Concurrency & Multithreading

Modern C++ provides powerful built-in threading primitives. This is essential for high-performance systems, trading engines, and any application that needs to utilize multiple CPU cores.

1 — Threads

1.1 Creating & Joining Threads
1.2 jthread (C++20)

2 — Mutexes

2.1 lock_guard, unique_lock, scoped_lock
2.2 Reader-Writer Lock (C++17)

3 — Condition Variables

3.1 Producer-Consumer Pattern

4 — Atomics

4.1 Atomic Operations & Memory Ordering
4.2 Spinlock with atomic_flag

5 — Futures & Promises

5.1 async, promise, packaged_task

6 — Thread-Safe Patterns

6.1 Singleton, Thread-Safe Queue, call_once

7 — Parallel Algorithms (C++17)

7.1 Execution Policies

8 — Common Concurrency Bugs

8.1 Deadlock, Data Race, False Sharing

Practice Questions

Glossary — Key Terms at a Glance

Term	Meaning
Thread	Independent execution path sharing the same address space
Mutex	Mutual exclusion — only one thread can hold it at a time
Data race	Two threads access same data, at least one writes, no sync → UB
Deadlock	Two+ threads each waiting for the other’s lock — infinite wait
Condition variable	Efficiently wait for a condition without busy-looping
Atomic	Operation that completes indivisibly — no partial reads/writes
Memory ordering	Controls how memory operations are seen across threads
Future/Promise	One-shot channel: promise sets a value, future retrieves it
`jthread`	C++20 auto-joining thread with cooperative cancellation
False sharing	Different threads write to the same cache line — performance killer

1 — Threads

1.1 Creating & Joining Threads

#include <thread>

void work(int id) {
    std::cout << "Thread " << id << " running\n";
}

int main() {
    std::thread t1(work, 1);     // launch thread with function + args
    std::thread t2(work, 2);
    
    t1.join();   // wait for t1 to finish
    t2.join();   // wait for t2 to finish
    
    // MUST join or detach before thread goes out of scope
    // Otherwise: std::terminate() is called!
}

Threads with Lambdas:

int result = 0;
std::thread t([&result]() {
    result = expensive_computation();
});
t.join();
std::cout << result;

Hardware Concurrency:

unsigned int cores = std::thread::hardware_concurrency();
// Returns number of logical cores (e.g., 8)

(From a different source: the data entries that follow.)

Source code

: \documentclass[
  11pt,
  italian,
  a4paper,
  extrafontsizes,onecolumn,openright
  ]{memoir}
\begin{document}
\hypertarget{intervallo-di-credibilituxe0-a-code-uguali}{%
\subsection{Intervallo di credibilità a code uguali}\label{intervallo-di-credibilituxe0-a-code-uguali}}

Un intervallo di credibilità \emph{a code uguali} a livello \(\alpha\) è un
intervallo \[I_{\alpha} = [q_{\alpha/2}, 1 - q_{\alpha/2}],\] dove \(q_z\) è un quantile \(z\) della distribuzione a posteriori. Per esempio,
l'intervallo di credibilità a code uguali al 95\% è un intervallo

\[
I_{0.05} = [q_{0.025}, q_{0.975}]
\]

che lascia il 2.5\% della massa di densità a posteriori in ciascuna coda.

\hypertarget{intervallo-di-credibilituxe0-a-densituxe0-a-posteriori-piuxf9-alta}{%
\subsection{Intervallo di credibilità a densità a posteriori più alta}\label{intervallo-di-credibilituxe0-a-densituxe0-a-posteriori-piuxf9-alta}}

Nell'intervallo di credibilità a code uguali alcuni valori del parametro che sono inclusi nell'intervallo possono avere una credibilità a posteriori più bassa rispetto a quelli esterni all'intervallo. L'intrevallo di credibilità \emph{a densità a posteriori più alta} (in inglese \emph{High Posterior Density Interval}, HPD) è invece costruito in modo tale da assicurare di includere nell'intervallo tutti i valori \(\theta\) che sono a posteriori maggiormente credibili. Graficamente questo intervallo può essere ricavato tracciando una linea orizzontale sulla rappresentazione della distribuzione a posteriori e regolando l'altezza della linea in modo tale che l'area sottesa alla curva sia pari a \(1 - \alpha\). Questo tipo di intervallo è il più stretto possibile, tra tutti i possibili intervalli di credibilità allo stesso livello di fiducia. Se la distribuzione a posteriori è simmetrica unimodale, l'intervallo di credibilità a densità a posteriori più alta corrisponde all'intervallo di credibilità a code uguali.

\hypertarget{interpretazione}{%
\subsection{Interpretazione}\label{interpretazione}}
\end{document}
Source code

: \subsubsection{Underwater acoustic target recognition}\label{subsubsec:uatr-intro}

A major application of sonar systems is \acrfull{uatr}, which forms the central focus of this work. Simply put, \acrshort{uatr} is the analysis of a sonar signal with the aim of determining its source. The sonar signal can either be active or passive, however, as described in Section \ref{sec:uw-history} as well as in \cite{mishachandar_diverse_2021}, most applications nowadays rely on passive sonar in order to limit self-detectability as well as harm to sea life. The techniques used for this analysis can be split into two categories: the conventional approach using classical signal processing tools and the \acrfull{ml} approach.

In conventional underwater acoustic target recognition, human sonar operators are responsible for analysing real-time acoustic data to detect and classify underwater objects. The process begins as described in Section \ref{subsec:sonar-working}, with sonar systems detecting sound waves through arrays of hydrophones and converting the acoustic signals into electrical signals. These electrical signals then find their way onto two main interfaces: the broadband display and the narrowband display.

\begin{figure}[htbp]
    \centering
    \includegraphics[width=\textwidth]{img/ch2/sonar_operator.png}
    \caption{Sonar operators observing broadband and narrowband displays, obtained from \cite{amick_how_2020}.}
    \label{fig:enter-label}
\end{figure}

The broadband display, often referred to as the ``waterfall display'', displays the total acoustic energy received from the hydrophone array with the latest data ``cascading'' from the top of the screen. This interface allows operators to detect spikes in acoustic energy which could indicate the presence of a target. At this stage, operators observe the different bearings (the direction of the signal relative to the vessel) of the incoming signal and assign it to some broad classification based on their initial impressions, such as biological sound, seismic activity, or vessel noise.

⚠️ Detached Threads: t.detach() runs the thread independently with no way to join later. Use rarely — hard to control lifetime. Prefer jthread (C++20).

1.2 jthread (C++20)

#include <thread>

void work(std::stop_token stoken) {
    while (!stoken.stop_requested()) {
        // do work
    }
}

{
    std::jthread t(work);
    // ... do other stuff ...
}  // t automatically joined here + stop requested

🔍 Why jthread? It auto-joins in the destructor (no more std::terminate from forgetting to join) and supports cooperative cancellation via stop_token.

2 — Mutexes

2.1 lock_guard, unique_lock, scoped_lock

Definition: A mutex (mutual exclusion) ensures only one thread accesses a critical section at a time. Always use RAII wrappers — never raw .lock()/.unlock().

⚠️ Anti-Pattern — Raw lock/unlock:

std::mutex mtx;
mtx.lock();
++counter;    // if exception thrown here → deadlock!
mtx.unlock();

std::lock_guard — RAII Mutex Lock (simplest, prefer this):

void increment(int times) {
    for (int i = 0; i < times; ++i) {
        std::lock_guard<std::mutex> lock(mtx);  // locks on construction
        ++counter;
    }  // automatically unlocks when lock goes out of scope — EXCEPTION-SAFE
}

std::unique_lock — Flexible Locking:

void process() {
    std::unique_lock<std::mutex> lock(mtx);
    // ... do work with lock held ...
    lock.unlock();     // can manually unlock
    // ... do work without lock ...
    lock.lock();       // can re-lock
}  // automatically unlocks if still locked

// Can also defer locking:
std::unique_lock<std::mutex> lock(mtx, std::defer_lock);
lock.lock();  // lock when ready

std::scoped_lock (C++17) — Lock Multiple Mutexes (deadlock-free):

std::mutex mtx1, mtx2;

void transfer() {
    std::scoped_lock lock(mtx1, mtx2);  // locks both, deadlock-free
    // ... work with both protected resources ...
}

Mutex Types Summary:

Type	Description
`std::mutex`	Basic non-recursive mutex
`std::recursive_mutex`	Same thread can lock multiple times
`std::timed_mutex`	Has `try_lock_for` / `try_lock_until`
`std::shared_mutex`	Reader-writer lock (C++17)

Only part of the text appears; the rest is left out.